Sin embargo, no todo se regala. Existen cosas que deben guardarse, protegerse, porque son nuestra esencia, el fundamento de lo que somos, ya que, si lo hacemos, desaparece el sentido de la vida. Podemos donar ropa, prendas, dinero, pero lo que tiene que ver con nuestro ser, jamás, porque es directamente lo que sostiene y construye nuestra humanidad. En otras palabras, se regala lo que no nos disminuye, porque si al regalar amor nos empobrecemos, entonces lo que está saliendo de nosotros no es amor, es simplemente una actitud interesada de dar hasta la propio para captar atención y lograr por la fuerza lo que no se puedo por atracción.
El amor propio es, por ejemplo, una de las realidades que no se puede ofrecer ni sacrificar, no se les da a los demás por puro arte. Ante todo, no se puede, porque somos imagen y semejanza de Dios. Él nos hizo únicos e irrepetibles. Ya lo dice de igual forma el mandamiento: “Amar al prójimo como a uno mismo”. Lo que quiere decir que amamos a los demás, pero no nos quedamos sin amor, porque damos de lo que nos alimenta, no de lo que nos empobrece.

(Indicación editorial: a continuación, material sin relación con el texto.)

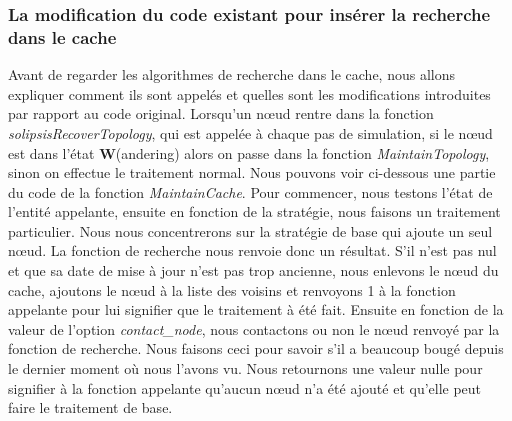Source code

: \subsubsection{La modification du code existant pour insérer la recherche dans le cache}

 Avant de regarder les algorithmes de recherche dans le cache, nous allons expliquer comment ils sont appelés et quelles sont les modifications introduites par rapport au code original. Lorsqu'un nœud rentre dans la fonction \textit{solipsisRecoverTopology}, qui est appelée à chaque pas de simulation, si le nœud est dans l'état \textbf{W}(andering) alors on passe dans la fonction \textit{MaintainTopology}, sinon on effectue le traitement normal. Nous pouvons voir ci-dessous une partie du code de la fonction \textit{MaintainCache}. Pour commencer, nous testons l'état de l'entité appelante, ensuite en fonction de la stratégie, nous faisons un traitement particulier. Nous nous concentrerons sur la stratégie de base qui ajoute un seul nœud. La fonction de recherche nous renvoie donc un résultat. S'il n'est pas nul et que sa date de mise à jour n'est pas trop ancienne, nous enlevons le nœud du cache, ajoutons le nœud à la liste des voisins et renvoyons 1 à la fonction appelante pour lui signifier que le traitement à été fait. Ensuite en fonction de la valeur de l'option \textit{contact\_node}, nous contactons ou non le nœud renvoyé par la fonction de recherche. Nous faisons ceci pour savoir s'il a beaucoup bougé depuis le dernier moment où nous l'avons vu. Nous retournons une valeur nulle pour signifier à la fonction appelante qu'aucun nœud n'a été ajouté et qu'elle peut faire le traitement de base.

\lstset{numbers=left,basicstyle=\scriptsize, numberstyle=\tiny, stepnumber=5, numbersep=5pt}






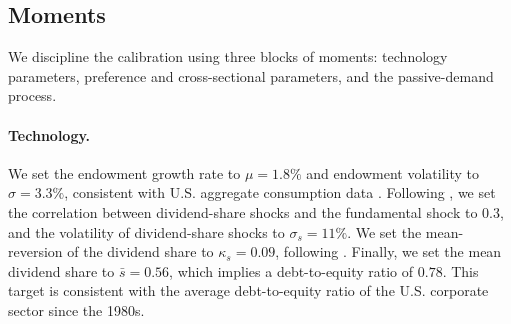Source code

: \documentclass[12pt,english]{article}
\begin{document}
\begin{table}[!t]
    \centering
    \resizebox{.65\linewidth}{!}{}
	\vspace{2mm}
    \captionsetup{font=footnotesize}
    \caption{\textbf{Parameter values.}\\
    This table reports the parameter values used to calibrate the baseline economy.
    Risk aversion parameters and sectoral masses ($\gamma_j$, $\omega_j$) are chosen to match average sectoral wealth shares and sectoral ``betas'' from time-series regressions of risky-asset holdings on aggregate risky supply.
    Technology parameters ($\mu$, $\sigma$, $\sigma_s$, $\bar{s}$, $\kappa_s,\nu_s$), where $\nu_s = \frac{\sigma \sigma_s^\top}{\|\sigma\|\,\|\sigma_s\|}$, are standard macro--finance targets.
    Passive-demand parameters ($\overline{\alpha}$, $\theta_p$, $\sigma_p$, $\nu_p$), where $\nu_p = \frac{\sigma \sigma_p^\top}{\|\sigma\|\,\|\sigma_p\|}$, are disciplined by the average passive portfolio share, household portfolio inertia \citep{brunnermeier2008wealth}, and the volatility and correlation of quarterly aggregate equity flows with market returns \citep{gabaix2020search}.
    The leverage-constraint tightness $\overline{\sigma}$ targets the empirical asset-to-equity ratio of the constrained sector.}\label{tab:calib}
\end{table}

\subsection{Moments}\label{sec:moments}

We discipline the calibration using three blocks of moments: technology parameters, preference and cross-sectional parameters, and the passive-demand process.

\paragraph{Technology.}
We set the endowment growth rate to $\mu = 1.8\%$ and endowment volatility to $\sigma = 3.3\%$, consistent with U.S. aggregate consumption data \citep{campbell1999force}.
Following \citet{LettauWachter2011}, we set the correlation between dividend-share shocks and the fundamental shock to $0.3$, and the volatility of dividend-share shocks to $\sigma_s = 11\%$.
We set the mean-reversion of the dividend share to $\kappa_s = 0.09$, following \citet{santos2006labor}.
Finally, we set the mean dividend share to $\bar{s} = 0.56$, which implies a debt-to-equity ratio of $0.78$.
This target is consistent with the average debt-to-equity ratio of the U.S. corporate sector since the 1980s.
\end{document}
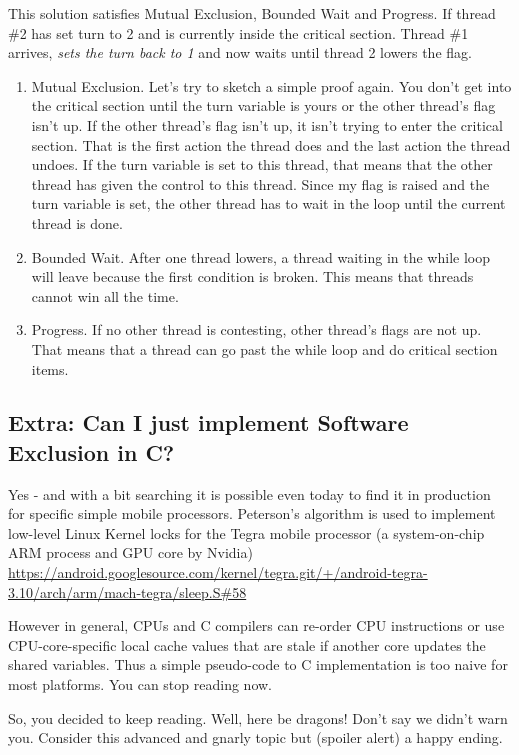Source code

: This solution satisfies Mutual Exclusion, Bounded Wait and Progress.
If thread \#2 has set turn to 2 and is currently inside the critical section.
Thread \#1 arrives, \emph{sets the turn back to 1} and now waits until thread 2 lowers the flag.

\begin{enumerate}
\item Mutual Exclusion. Let's try to sketch a simple proof again.
  You don't get into the critical section until the turn variable is yours or the other thread's flag isn't up.
  If the other thread's flag isn't up, it isn't trying to enter the critical section.
  That is the first action the thread does and the last action the thread undoes.
  If the turn variable is set to this thread, that means that the other thread has given the control to this thread.
  Since my flag is raised and the turn variable is set, the other thread has to wait in the loop until the current thread is done.
\item Bounded Wait. After one thread lowers, a thread waiting in the while loop will leave because the first condition is broken. This means that threads cannot win all the time.
\item Progress. If no other thread is contesting, other thread's flags are not up. That means that a thread can go past the while loop and do critical section items.
\end{enumerate}

\subsection{Extra: Can I just implement Software Exclusion in C?}

Yes - and with a bit searching it is possible even today to find it in production for specific simple mobile processors.
Peterson's algorithm is used to implement low-level Linux Kernel locks for the Tegra mobile processor (a system-on-chip ARM process and GPU core by Nvidia) \href{Link to Lock Source}{https://android.googlesource.com/kernel/tegra.git/+/android-tegra-3.10/arch/arm/mach-tegra/sleep.S\#58}

However in general, CPUs and C compilers can re-order CPU instructions or use CPU-core-specific local cache values that are stale if another core updates the shared variables.
Thus a simple pseudo-code to C implementation is too naive for most platforms.
You can stop reading now.

So, you decided to keep reading.
Well, here be dragons!
Don't say we didn't warn you.
Consider this advanced and gnarly topic but (spoiler alert) a happy ending.

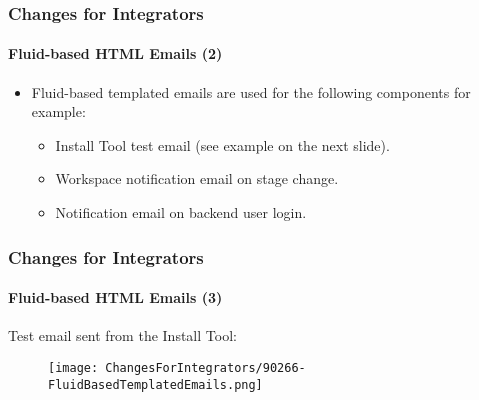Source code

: 
\begin{frame}[fragile]
	\frametitle{Changes for Integrators}
	\framesubtitle{Fluid-based HTML Emails (2)}

	\begin{itemize}
		\item Fluid-based templated emails are used for the following components for example:

			\begin{itemize}
				\item Install Tool test email (see example on the next slide).
				\item Workspace notification email on stage change.
				\item Notification email on backend user login.
			\end{itemize}

	\end{itemize}

\end{frame}


\begin{frame}[fragile]
	\frametitle{Changes for Integrators}
	\framesubtitle{Fluid-based HTML Emails (3)}

	Test email sent from the Install Tool:

	\begin{figure}
		\texttt{[image: ChangesForIntegrators/90266-FluidBasedTemplatedEmails.png]}
	\end{figure}

\end{frame}



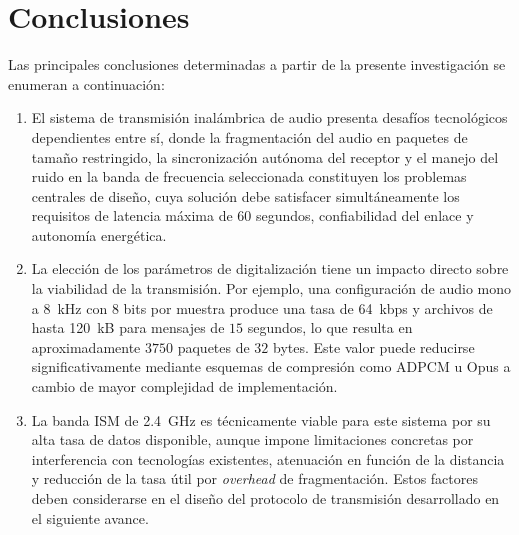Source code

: 
\section{Conclusiones}

Las principales conclusiones determinadas a partir de la presente investigación se enumeran a continuación:

\begin{enumerate}
    \item El sistema de transmisión inalámbrica de audio presenta desafíos tecnológicos dependientes entre sí, donde la fragmentación del audio en paquetes de tamaño restringido, la sincronización autónoma del receptor y el manejo del ruido en la banda de frecuencia seleccionada constituyen los problemas centrales de diseño, cuya solución debe satisfacer simultáneamente los requisitos de latencia máxima de 60 segundos, confiabilidad del enlace y autonomía energética.
    
    \item La elección de los parámetros de digitalización tiene un impacto directo sobre la viabilidad de la transmisión.
    Por ejemplo, una configuración de audio mono a \SI{8}{\kilo\hertz} con $8$ bits por muestra produce una tasa de \SI{64}{kbps} y archivos de hasta \SI{120}{kB} para mensajes de $15$ segundos, lo que resulta en aproximadamente $3750$ paquetes de $32$ bytes.
    Este valor puede reducirse significativamente mediante esquemas de compresión como ADPCM u Opus a cambio de mayor complejidad de implementación.
    
    \item La banda ISM de \SI{2.4}{\giga\hertz} es técnicamente viable para este sistema por su alta tasa de datos disponible, aunque impone limitaciones concretas por interferencia con tecnologías existentes, atenuación en función de la distancia y reducción de la tasa útil por \textit{overhead} de fragmentación.
    Estos factores deben considerarse en el diseño del protocolo de transmisión desarrollado en el siguiente avance.
\end{enumerate}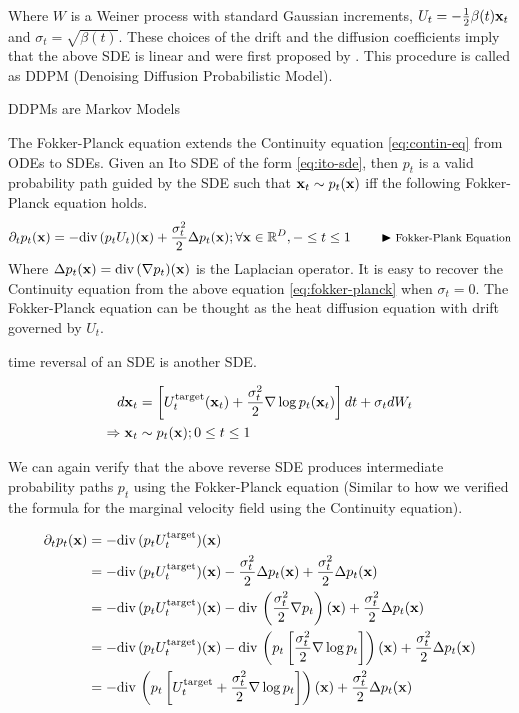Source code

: \documentclass[a4paper, 11pt]{article}
\begin{document}
Where $W$ is a Weiner process with standard Gaussian increments, $U_t = -\frac{1}{2} \beta(t) \mbox{$\mbox{$\mathbf{x}$}$}_t$ and $\sigma_t = \sqrt{\beta(t)}$. These choices of the drift and the diffusion coefficients imply that the above SDE is linear and were first proposed by \cite{ho2020denoising}. This procedure is called as DDPM (Denoising Diffusion  Probabilistic Model). 

DDPMs are Markov Models


The Fokker-Planck equation extends the Continuity equation \eqref{eq:contin-eq} from ODEs to SDEs. Given an Ito SDE of the form \eqref{eq:ito-sde}, then $p_t$ is a valid probability path guided by the SDE such that $\mbox{$\mbox{$\mathbf{x}$}$}_t \sim p_t(\mbox{$\mbox{$\mathbf{x}$}$})$ iff the following Fokker-Planck equation holds.
\begin{align}
    \partial_t p_t(\mbox{$\mbox{$\mathbf{x}$}$}) = -\text{div}\, (p_t U_t)(\mbox{$\mbox{$\mathbf{x}$}$}) + \frac{\sigma_t^2}{2} \Delta p_t(\mbox{$\mbox{$\mathbf{x}$}$}); \forall \mbox{$\mbox{$\mathbf{x}$}$} \in \mathbb{R}^D, - \leq t \leq 1 \qquad \blacktriangleright\text{\footnotesize Fokker-Plank Equation} \label{eq:fokker-planck}
\end{align}
Where $\Delta p_t(\mbox{$\mbox{$\mathbf{x}$}$}) = \text{div}\, (\nabla p_t)(\mbox{$\mbox{$\mathbf{x}$}$})$ is the Laplacian operator. It is easy to recover the Continuity equation from the above equation \eqref{eq:fokker-planck} when $\sigma_t = 0$. The Fokker-Planck equation can be thought as the heat diffusion equation with drift governed by $U_t$.

time reversal of an SDE is another SDE. 

\begin{align}
    d\mbox{$\mbox{$\mathbf{x}$}$}_t &= \left [U_t^{\text{target}}(\mbox{$\mbox{$\mathbf{x}$}$}_t) + \frac{\sigma_t^2}{2} \nabla \log p_t(\mbox{$\mbox{$\mathbf{x}$}$}_t) \right ] dt + \sigma_t d W_t \\
    \Rightarrow \mbox{$\mbox{$\mathbf{x}$}$}_t &\sim p_t(\mbox{$\mbox{$\mathbf{x}$}$}); 0 \leq t \leq 1
\end{align}

We can again verify that the above reverse SDE produces intermediate probability paths $p_t$ using the Fokker-Planck equation (Similar to how we verified the formula for the marginal velocity field using the Continuity equation).

\begin{align}
    \partial_t p_t(\mbox{$\mbox{$\mathbf{x}$}$}) &= - \text{div}\,(p_t U_t^{\text{target}})(\mbox{$\mbox{$\mathbf{x}$}$}) \\
    &= - \text{div}\,(p_t U_t^{\text{target}})(\mbox{$\mbox{$\mathbf{x}$}$}) - \frac{\sigma_t^2}{2}\Delta p_t(\mbox{$\mbox{$\mathbf{x}$}$}) + \frac{\sigma_t^2}{2}\Delta p_t(\mbox{$\mbox{$\mathbf{x}$}$}) \\
    &= - \text{div}\,(p_t U_t^{\text{target}})(\mbox{$\mbox{$\mathbf{x}$}$}) - \text{div}\, \left (\frac{\sigma_t^2}{2}\nabla p_t\right )(\mbox{$\mbox{$\mathbf{x}$}$})  + \frac{\sigma_t^2}{2}\Delta p_t(\mbox{$\mbox{$\mathbf{x}$}$}) \\
    &= - \text{div}\,(p_t U_t^{\text{target}})(\mbox{$\mbox{$\mathbf{x}$}$}) - \text{div}\, \left (p_t \left [ \frac{\sigma_t^2}{2}\nabla \log p_t \right ] \right )(\mbox{$\mbox{$\mathbf{x}$}$})  + \frac{\sigma_t^2}{2}\Delta p_t(\mbox{$\mbox{$\mathbf{x}$}$}) \\
    &= - \text{div}\, \left (p_t \left [U_t^{\text{target}} + \frac{\sigma_t^2}{2} \nabla \log p_t \right ] \right )(\mbox{$\mbox{$\mathbf{x}$}$})  + \frac{\sigma_t^2}{2}\Delta p_t(\mbox{$\mbox{$\mathbf{x}$}$}) \label{eq:fp-rev-sde}
\end{align}
\end{document}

No se regala el amor propio, porque no somos cosas, bienes materiales ni figuras de museo. No somos objetos ofrecidos al mejor postor, que anda de cuidad en cuidad buscando quien da más por nosotros para obtener la mayor cantidad de dinero posible. Todo lo contrario, no podemos regalarnos porque somos la prenda adorada de Dios. Él nos creó con dignidad, respeto, identidad y virtudes. Por tanto, quien regala su amor propio para llamar a la atención, para hacerse el gracioso, para conseguir favores y cariño de los demás, es una persona que ha perdido dirección, el rumbo de su barco y el norte de su horizonte.
En definitiva, nuestro amor propio es la brújula que nos mantiene vivo cuando otros nos dicen que ya estamos muertos. Es la luz que nos hace ver y creer en nosotros cuando alrededor nos dice que nos rindamos. Por eso, cada mañana o cuando sea posible, mirémonos en el espejo, saquemos nuestra mejor sonrisa y aunque nadie nos esté mirando, digamos sin miedo y con altura: “Ese soy yo, con todo lo que veo y siento. Soy quien se ha dado cuenta de que, para ser feliz, no es necesario mendigar, tirarse por el suelo por los demás para sentirse especial”. Porque no son los otros que deben calificar el valor que tenemos como personas sino quien creó el mundo y nos dijo que nos ama.